Alibaba Drops Nearly 6% as Analysts Cut Price Targets
Barclays analyst Gregory Zhao cut his price target for Alibaba Group Holding Ltd.'s stock to $210 from $225.
Shares of Alibaba Group (NYSE:BABA) dropped nearly 6 percent as Morgan Stanley, Barclays, Raymond James, KeyBanc Capital, and Deutsche Bank analysts all turned bearish on this China's e-commerce giant.
Barclays analyst Gregory Zhao cut his price target for Alibaba Group Holding Ltd.'s stock to $210 from $225 citing investments in some of the company's new initiatives, such as new retail, Ele.me and Cainiao, and data showing China online sales slowed slightly in July and August.
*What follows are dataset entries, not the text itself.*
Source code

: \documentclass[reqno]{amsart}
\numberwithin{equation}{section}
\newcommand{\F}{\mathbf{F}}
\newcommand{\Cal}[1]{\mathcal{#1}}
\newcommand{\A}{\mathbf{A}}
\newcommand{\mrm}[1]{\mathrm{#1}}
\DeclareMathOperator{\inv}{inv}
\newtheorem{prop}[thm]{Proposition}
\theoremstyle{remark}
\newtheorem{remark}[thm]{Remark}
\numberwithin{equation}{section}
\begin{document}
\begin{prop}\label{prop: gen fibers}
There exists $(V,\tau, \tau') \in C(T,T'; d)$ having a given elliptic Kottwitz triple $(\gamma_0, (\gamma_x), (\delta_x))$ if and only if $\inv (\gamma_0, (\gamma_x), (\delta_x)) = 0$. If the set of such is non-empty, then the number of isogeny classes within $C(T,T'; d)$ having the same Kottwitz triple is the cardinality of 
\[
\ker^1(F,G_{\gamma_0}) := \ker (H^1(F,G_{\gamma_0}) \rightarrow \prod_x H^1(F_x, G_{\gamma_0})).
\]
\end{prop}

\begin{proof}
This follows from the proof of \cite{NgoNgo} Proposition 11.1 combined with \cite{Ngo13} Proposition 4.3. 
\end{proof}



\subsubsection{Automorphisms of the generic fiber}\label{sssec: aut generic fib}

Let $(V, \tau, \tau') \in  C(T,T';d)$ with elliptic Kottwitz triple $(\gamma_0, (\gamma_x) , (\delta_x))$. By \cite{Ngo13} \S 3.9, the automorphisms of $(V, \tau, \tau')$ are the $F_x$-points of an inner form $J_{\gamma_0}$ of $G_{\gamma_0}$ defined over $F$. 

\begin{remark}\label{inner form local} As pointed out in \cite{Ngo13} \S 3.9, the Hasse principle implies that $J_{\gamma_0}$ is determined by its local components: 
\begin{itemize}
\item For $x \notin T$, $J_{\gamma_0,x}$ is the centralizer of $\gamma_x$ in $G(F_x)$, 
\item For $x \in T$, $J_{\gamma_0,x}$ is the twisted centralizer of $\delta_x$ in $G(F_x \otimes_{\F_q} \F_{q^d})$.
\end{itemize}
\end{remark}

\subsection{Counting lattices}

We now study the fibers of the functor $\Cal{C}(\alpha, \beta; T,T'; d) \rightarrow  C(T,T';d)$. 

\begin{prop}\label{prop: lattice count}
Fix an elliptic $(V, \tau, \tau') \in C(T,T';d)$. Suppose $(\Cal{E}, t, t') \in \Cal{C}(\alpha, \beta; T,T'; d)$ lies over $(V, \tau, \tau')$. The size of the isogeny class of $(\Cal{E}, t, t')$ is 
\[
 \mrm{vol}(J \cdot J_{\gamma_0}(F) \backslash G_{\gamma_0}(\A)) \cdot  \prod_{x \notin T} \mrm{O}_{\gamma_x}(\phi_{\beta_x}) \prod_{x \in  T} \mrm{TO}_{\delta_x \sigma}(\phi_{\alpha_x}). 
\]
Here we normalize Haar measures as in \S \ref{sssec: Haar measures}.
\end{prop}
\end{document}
Aaron Kessler at Raymond James cut his near-term profit estimates on Alibaba because of "China's macro forces and expectations of somewhat delayed monetization on the new Taobao interface." In the report, he trimmed next year's earnings per share ratio and sales estimates and lowered Alibaba's price target from $280 to $260. Kessler, however, maintained a "buy" rating and said that right now, the valuation of Alibaba was quite attractive. "We continue to believe the new interface will be a key driver of improved take rates and serve as a catalyst for shares," said Kessler.
At the same time, KeyBanc Capital cut its Alibaba stock price target to $215 from $220, citing lower expectations for its core business, while Deutsche Bank analyst Han Joon Kim dropped his estimate from $196 to $189 because of lower GMV expectations.
Earlier this week, Morgan Stanley's analyst Grace Chen also lowered Alibaba's target price from $240 to $220 in a research note issued Tuesday. She said she expected Alibaba to reports sales that were 3 percent below consensus because of weaker retail and digital entertainment sales.
The stock price of Alibaba has plunged more than 25 percent this year in the midst of macro uncertainties. It fell to a 15-month low today in New York to close at $138.29 per American depositary share.